Elle ne dura guère en dépit de la défense désespérée de la petite armée bourguignonne. Tel un bélier gigantesque, la phalange suisse hérissée de piques avait jailli de la forêt de Saurupt pour enfoncer par le travers les troupes ennemies qui devaient faire face en même temps à l’assaut frontal des Lorrains. Deux ou trois fois encore, tandis que l’armée se débandait, que Galeotto blessé se retirait vers la Meurthe avec ce qu’il restait de ses hommes, on aperçut dans la mêlée le Téméraire qui se battait furieusement avant de disparaître...

Au pas lent de son cheval, Démétrios longeait le ruisseau Saint-Jean, se dirigeant vers l’étang du même nom. Les cadavres couvraient le sol où la neige, sous les piétinements, était devenue boue sanglante. Déjà les pillards, habituels vautours des champs de mort, étaient à l’ouvrage cependant que sonnaient éperdument toutes les cloches de la ville délivrée.

En arrivant près de l’étang, le Grec crut entendre une plainte, un faible appel. Il mit pied à terre et prit son sac de médecine. L’étang était gelé mais la glace avait cédé par endroits sous le poids des corps sans vie. Avec précaution, il s’avança parmi les roseaux, tâtant le sol de la pointe du pied avant de le poser. La plainte se fit plus proche et, soudain, il le vit. Couché au milieu des plantes givrées, les pieds trempant dans l’eau, son armure dorée souillée de sang. Le Téméraire était là, devant lui, une longue pique enfoncée dans sa poitrine, une autre transperçant l’une de ses cuisses. Le casque au lion d’or reposait contre son épaule mais Démétrios n’avait pas besoin de cet emblème pour reconnaître l’homme qu’il haïssait depuis si longtemps.

Le blessé sentit sa présence et ouvrit les yeux :

– Sauve... Bourgogne ! souffla-t-il et Démétrios se pencha. Son ennemi était là, pantelant, à sa merci. Il n’avait qu’un geste à faire pour assouvir enfin sa vengeance et déjà sa main cherchait à sa ceinture la poignée de la dague mais il entendit :

– Au nom du Dieu vivant... aidez-moi !

Alors, le Grec se souvint qu’il était médecin et qu’en aucun cas un médecin n’a le droit de tuer. Ses mains qui allaient frapper n’étaient pas faites pour cela mais pour panser les plaies, pour soigner et pour guérir... et le goût amer de la vengeance quitta sa bouche Empoignant l’arme qui clouait le corps au sol, il la tira lentement avant de la jeter au loin, puis il déboucla l’armure et l’ôta avec d’infinies précautions :

– Ne bougez pas, dit-il. Je suis médecin... Je vais vous soigner puis j’irai chercher de l’aide...

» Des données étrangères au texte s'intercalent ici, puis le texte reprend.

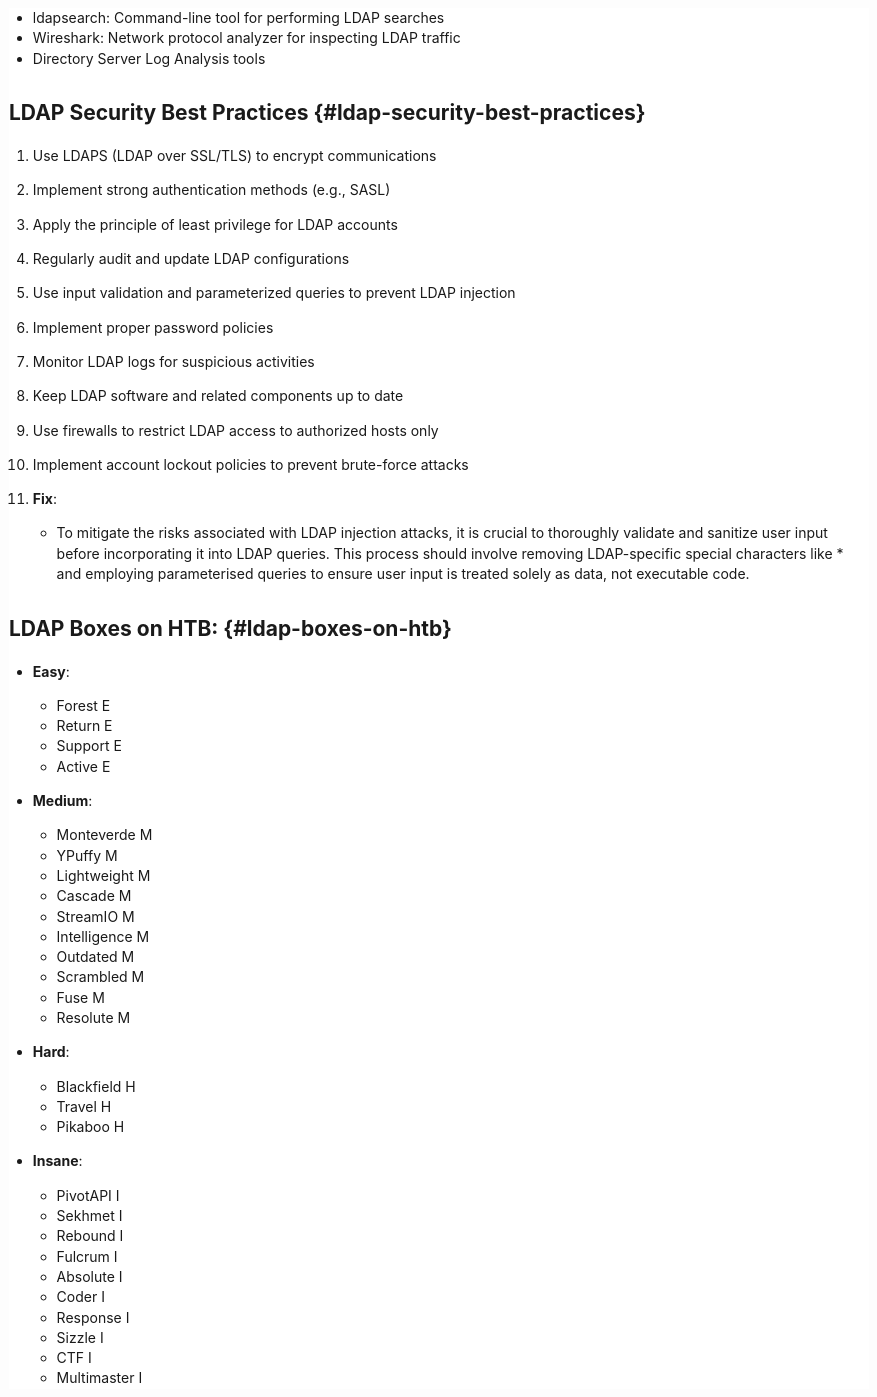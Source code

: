 -   ldapsearch: Command-line tool for performing LDAP searches
-   Wireshark: Network protocol analyzer for inspecting LDAP traffic
-   Directory Server Log Analysis tools


## LDAP Security Best Practices {#ldap-security-best-practices}

1.  Use LDAPS (LDAP over SSL/TLS) to encrypt communications
2.  Implement strong authentication methods (e.g., SASL)
3.  Apply the principle of least privilege for LDAP accounts
4.  Regularly audit and update LDAP configurations
5.  Use input validation and parameterized queries to prevent LDAP injection
6.  Implement proper password policies
7.  Monitor LDAP logs for suspicious activities
8.  Keep LDAP software and related components up to date
9.  Use firewalls to restrict LDAP access to authorized hosts only
10. Implement account lockout policies to prevent brute-force attacks

11. **Fix**:
    -   To mitigate the risks associated with LDAP injection attacks, it is crucial to thoroughly validate and sanitize user input before incorporating it into LDAP queries. This process should involve removing LDAP-specific special characters like \* and employing parameterised queries to ensure user input is treated solely as data, not executable code.


## LDAP Boxes on HTB: {#ldap-boxes-on-htb}

-   **Easy**:
    -   Forest E
    -   Return E
    -   Support E
    -   Active E

-   **Medium**:
    -   Monteverde M
    -   YPuffy M
    -   Lightweight M
    -   Cascade M
    -   StreamIO M
    -   Intelligence M
    -   Outdated M
    -   Scrambled M
    -   Fuse M
    -   Resolute M

-   **Hard**:
    -   Blackfield H
    -   Travel H
    -   Pikaboo H

-   **Insane**:
    -   PivotAPI I
    -   Sekhmet I
    -   Rebound I
    -   Fulcrum I
    -   Absolute I
    -   Coder I
    -   Response I
    -   Sizzle I
    -   CTF I
    -   Multimaster I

Il se détourna et se releva pour chercher son sac qu’il avait déposé derrière lui. Le coup arriva à cet instant. Lancée d’une main sûre, une hache vint s’enfoncer dans le crâne de Charles qu’elle ouvrit. Le duc expira aussitôt et Démétrios, stupéfait, regarda fuir l’assassin. Il n’y avait plus rien à faire. Cette fois, le Téméraire était bien mort... et la Bourgogne avec lui sans doute.

Le Grec resta là un moment, à le contempler, cherchant en face de cette dépouille tragique à retrouver sa vieille hargne. Les armes de Lorraine qu’il portait sur sa manche le préservaient des hommes à la recherche d’un butin quelconque et l’on s’écartait de sa silhouette noire penchée sur ce nid de roseaux où commençait à se dissoudre ce qui avait été le plus fastueux des princes d’Europe...

– Vous n’avez pas pu le tuer, vous non plus ? fit une voix froide et, levant les yeux, Démétrios vit Léonarde qui le regardait les bras croisés, serrant autour d’elle une grande pièce d’étoffe grise...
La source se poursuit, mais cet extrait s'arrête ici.